Stored data entries:
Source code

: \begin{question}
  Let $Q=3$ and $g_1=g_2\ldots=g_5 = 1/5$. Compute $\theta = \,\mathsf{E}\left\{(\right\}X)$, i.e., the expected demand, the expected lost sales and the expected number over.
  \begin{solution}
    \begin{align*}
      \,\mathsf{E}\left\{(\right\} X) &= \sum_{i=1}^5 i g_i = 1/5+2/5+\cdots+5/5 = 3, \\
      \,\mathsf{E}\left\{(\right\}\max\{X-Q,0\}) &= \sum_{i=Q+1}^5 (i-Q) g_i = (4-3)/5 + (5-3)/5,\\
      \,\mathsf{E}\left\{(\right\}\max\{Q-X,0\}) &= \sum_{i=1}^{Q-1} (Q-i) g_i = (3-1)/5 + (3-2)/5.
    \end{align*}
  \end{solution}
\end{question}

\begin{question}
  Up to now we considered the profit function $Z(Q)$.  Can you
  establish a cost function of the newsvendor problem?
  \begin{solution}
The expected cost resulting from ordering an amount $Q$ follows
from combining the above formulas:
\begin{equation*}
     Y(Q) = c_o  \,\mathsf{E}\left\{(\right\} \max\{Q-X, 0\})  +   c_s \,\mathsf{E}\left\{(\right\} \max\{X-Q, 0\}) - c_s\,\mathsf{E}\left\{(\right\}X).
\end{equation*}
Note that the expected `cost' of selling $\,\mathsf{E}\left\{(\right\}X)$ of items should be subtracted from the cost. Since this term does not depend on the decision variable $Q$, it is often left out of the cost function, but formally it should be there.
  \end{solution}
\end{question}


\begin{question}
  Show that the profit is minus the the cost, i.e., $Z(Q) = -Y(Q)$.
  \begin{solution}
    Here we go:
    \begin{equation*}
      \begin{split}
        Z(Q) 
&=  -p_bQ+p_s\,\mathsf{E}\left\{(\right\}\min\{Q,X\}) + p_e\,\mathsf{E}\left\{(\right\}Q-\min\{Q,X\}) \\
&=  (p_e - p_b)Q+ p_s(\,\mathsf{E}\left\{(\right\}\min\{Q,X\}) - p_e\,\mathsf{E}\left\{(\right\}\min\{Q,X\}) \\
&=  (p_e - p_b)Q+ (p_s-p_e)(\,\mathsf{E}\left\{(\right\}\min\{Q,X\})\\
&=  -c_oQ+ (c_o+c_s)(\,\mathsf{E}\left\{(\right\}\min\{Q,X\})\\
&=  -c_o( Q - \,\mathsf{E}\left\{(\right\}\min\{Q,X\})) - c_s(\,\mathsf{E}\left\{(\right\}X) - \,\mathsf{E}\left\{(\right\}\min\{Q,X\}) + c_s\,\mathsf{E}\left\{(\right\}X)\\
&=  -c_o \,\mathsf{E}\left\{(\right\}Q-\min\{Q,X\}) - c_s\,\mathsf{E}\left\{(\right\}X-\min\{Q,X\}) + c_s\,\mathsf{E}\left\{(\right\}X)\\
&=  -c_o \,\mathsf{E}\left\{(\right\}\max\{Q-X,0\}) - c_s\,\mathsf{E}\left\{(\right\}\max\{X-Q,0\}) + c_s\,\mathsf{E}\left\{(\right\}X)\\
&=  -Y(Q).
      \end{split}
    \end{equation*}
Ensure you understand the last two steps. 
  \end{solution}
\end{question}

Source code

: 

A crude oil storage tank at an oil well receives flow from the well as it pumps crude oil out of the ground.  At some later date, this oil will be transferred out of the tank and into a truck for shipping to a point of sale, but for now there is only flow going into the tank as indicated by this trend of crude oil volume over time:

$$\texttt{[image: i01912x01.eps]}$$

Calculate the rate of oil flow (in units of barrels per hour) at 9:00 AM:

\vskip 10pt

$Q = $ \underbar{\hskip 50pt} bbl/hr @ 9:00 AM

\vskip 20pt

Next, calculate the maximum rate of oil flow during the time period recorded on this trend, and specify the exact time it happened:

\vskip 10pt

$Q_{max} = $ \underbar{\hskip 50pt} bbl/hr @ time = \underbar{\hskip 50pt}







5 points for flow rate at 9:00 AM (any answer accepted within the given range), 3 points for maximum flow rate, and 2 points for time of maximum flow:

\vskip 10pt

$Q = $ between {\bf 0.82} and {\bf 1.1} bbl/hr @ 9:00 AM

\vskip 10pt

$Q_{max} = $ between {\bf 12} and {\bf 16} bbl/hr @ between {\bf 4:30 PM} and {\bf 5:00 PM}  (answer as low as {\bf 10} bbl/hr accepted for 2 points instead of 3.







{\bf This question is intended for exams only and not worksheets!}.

◆ **Work order**
Scan the entries above for the string "begin" and copy each line that contains it.

◆ **Result of the exercise**
: \begin{question}
  \begin{solution}
    \begin{align*}
\begin{question}
  \begin{solution}
\begin{equation*}
\begin{question}
  \begin{solution}
    \begin{equation*}
      \begin{split}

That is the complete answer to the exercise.